Sadly, I’m not a mommy so until a couple of years ago, I hadn’t read many so-called “mommy blogs.” While aware that traditional corporate branding is under siege by word-of-mouth marketing, my attention used to gravitate toward B2B influencers and mainstream media. However, a year ago, Sterling began working with the WiFi Family sales team within NETGEAR that promotes mobile WiFi hotspots designed for AT&T service. Our top target for hands-on product reviews: mommy bloggers! I had to get up to speed quickly on the personalities and the events.
“Mommy blogger” is too narrow a definition to encompass the broad variety of people who review products on personal blogs, and it has a condescending ring. Yes, many are indeed parents and grandparents who blog as a hobby, but many are also sophisticated entrepreneurs who offer vendor sponsorship opportunities through an extensive network of partners. As my colleague noted in her post last month, you’ll meet ex-Fortune 500 executives turned fashion bloggers, stay-at-home moms turned tech evangelists, and spouses or siblings that use their blogging activities to promote a family business.

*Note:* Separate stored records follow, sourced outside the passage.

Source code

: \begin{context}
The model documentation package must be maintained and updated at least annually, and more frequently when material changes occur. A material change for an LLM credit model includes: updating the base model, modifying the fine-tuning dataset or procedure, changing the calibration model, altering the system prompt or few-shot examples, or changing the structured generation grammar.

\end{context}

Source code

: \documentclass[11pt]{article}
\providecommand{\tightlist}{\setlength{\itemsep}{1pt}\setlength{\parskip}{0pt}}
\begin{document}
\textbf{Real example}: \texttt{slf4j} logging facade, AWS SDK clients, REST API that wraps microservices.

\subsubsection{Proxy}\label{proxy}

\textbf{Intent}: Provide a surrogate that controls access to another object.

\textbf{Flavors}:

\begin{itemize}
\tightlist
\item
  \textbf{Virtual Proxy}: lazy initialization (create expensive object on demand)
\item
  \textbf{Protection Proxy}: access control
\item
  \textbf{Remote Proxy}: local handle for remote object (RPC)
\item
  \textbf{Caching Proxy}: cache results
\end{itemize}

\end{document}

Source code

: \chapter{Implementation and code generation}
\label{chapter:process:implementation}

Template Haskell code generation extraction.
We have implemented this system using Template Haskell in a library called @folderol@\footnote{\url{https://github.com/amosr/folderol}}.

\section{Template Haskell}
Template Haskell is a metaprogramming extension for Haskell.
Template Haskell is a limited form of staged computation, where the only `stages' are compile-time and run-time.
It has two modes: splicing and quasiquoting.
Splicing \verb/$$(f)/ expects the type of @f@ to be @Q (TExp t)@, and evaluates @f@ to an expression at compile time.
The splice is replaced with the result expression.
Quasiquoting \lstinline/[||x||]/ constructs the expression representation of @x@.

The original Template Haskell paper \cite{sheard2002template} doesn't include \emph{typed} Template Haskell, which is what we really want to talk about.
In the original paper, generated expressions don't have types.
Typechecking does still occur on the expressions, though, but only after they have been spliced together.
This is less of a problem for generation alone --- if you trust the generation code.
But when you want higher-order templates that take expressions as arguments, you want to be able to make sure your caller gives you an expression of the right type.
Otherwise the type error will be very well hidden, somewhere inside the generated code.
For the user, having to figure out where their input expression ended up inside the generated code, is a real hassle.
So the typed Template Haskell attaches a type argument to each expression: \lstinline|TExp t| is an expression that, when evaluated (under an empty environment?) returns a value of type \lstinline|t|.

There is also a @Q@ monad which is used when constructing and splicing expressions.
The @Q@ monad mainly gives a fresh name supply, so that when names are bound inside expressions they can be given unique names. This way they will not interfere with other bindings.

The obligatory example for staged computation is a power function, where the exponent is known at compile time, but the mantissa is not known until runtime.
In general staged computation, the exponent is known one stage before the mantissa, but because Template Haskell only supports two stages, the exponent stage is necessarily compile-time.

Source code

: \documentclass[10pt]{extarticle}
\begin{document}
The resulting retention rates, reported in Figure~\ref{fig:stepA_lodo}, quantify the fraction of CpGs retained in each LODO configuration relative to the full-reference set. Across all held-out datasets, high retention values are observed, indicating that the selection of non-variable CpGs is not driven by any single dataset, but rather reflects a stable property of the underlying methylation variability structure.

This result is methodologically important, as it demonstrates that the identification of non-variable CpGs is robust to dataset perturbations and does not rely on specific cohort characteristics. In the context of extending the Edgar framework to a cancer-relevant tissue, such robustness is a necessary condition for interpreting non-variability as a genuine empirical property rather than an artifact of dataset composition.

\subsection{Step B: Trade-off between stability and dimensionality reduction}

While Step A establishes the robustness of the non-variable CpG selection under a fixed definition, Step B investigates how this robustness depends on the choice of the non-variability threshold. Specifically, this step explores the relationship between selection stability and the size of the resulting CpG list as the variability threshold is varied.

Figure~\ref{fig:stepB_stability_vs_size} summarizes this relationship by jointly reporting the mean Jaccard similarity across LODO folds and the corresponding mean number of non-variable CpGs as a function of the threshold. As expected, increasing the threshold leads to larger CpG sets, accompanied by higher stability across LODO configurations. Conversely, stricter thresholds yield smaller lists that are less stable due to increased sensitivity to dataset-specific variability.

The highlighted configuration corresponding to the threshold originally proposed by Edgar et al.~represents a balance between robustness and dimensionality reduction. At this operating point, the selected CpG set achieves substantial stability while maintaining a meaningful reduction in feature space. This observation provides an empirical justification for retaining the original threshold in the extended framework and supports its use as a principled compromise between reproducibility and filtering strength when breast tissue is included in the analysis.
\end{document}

For all the gnashing of teeth of how technology and social media are ruining “true” social relationships, face-to-face events — conventions, really — are increasingly popular in the blogging world. Bloggers and brands want to connect with each other for sponsorships, advertisements, giveaways, and product reviews, and nothing beats an in-person meeting to boost trust on both sides. Moreover, these events provide bloggers who may be stay-at-home workers an opportunity to network with their peers and share lessons learned about growing their social businesses.
Through our work with NETGEAR WiFi Family, we’ve had the pleasure of attending a number of events scattered across the US. Below is a snapshot description of a half-dozen of these events:
International CES FamilyTech Summit, Las Vegas, January 6-9, 2015
Event organizers paid attention to last year’s sarcastic tweets and have changed the name from MommyTech to FamilyTech. Because of its location as part of the gigantic Consumer Electronics Show, it’s probably got the best foot-traffic of any event, and attracts a tech-savvy audience. While the other events on this list have an attendee list of bloggers, this has a variety of industry professionals — consultants, financial analysts, vendors, and consumer look-i-loos. However, only a small percentage of the audience represents potential reviewers of your product.
Dad 2.0 Summit, San Francisco, February 19-21, 2015
This is the rare event offering insight into the elusive plaid-shirted daddy-blogger. We’re looking forward to attending this one to see how the conference topics may differ from the female-tilted blogger events.
Its sister event, Mom 2.0 Summit, Scottsdale, April 29-May 1, 2015, is billed as a “fab” event where moms, marketers and media can discover common business goals and develop relationships in an upscale environment.
Blogger Bash, New York City, July 16-17, 2015
Tech gadgets represent one sector, but Blogger Bash has sponsors of general consumer products, from food to books. Blogger education seems second to fun. For example, a stripper dressed as a firefighter roamed the halls in 2014. It’s unfortunate that it will overlap with the much larger BlogHer in 2015.
BlogHer, New York City, July 16-18, 2015
With several thousand attendees, BlogHer is one of the largest and oldest events (now in its 11th year), combining major corporate brands, glitzy brand ambassadors (a Kardashian), conference speakers with social media cred (Kerry Washington), and off-site events such as new car test-drives. BlogHer was recently acquired by SheKnows Media, which has pledged to grow the event even further. As it becomes more of a general funfest, it will be interesting to see if some bloggers with less deep pockets turn their attention to smaller events that offer more education, less entertainment.
Type-A Parent Events (Annual Conference and regional Bootcamps and Summits)
- Bootcamp, Las Vegas, January 17, 2015
- Summits, Asheville, multiple dates TBA
- Conference, Atlanta, Oct. 8-10, 2015
Our blogger sources tell us they consider the big annual Type-A Conference to be the most educational among the blogger events, where people come to learn and not only collect free stuff. Bootcamps, with a couple of hundred attendees, are centered on single topic related to how to improve your blogging skills and business. For example, the upcoming Vegas event is about monetizing your blog — although ironically hosted in a city where you are guaranteed to lose money! The Summits are intensive learning events for a couple of dozen bloggers so offer opportunities for 1:1 relationship-building.
Do you have other family-focused blogger events you’d recommend? Which is your favorite?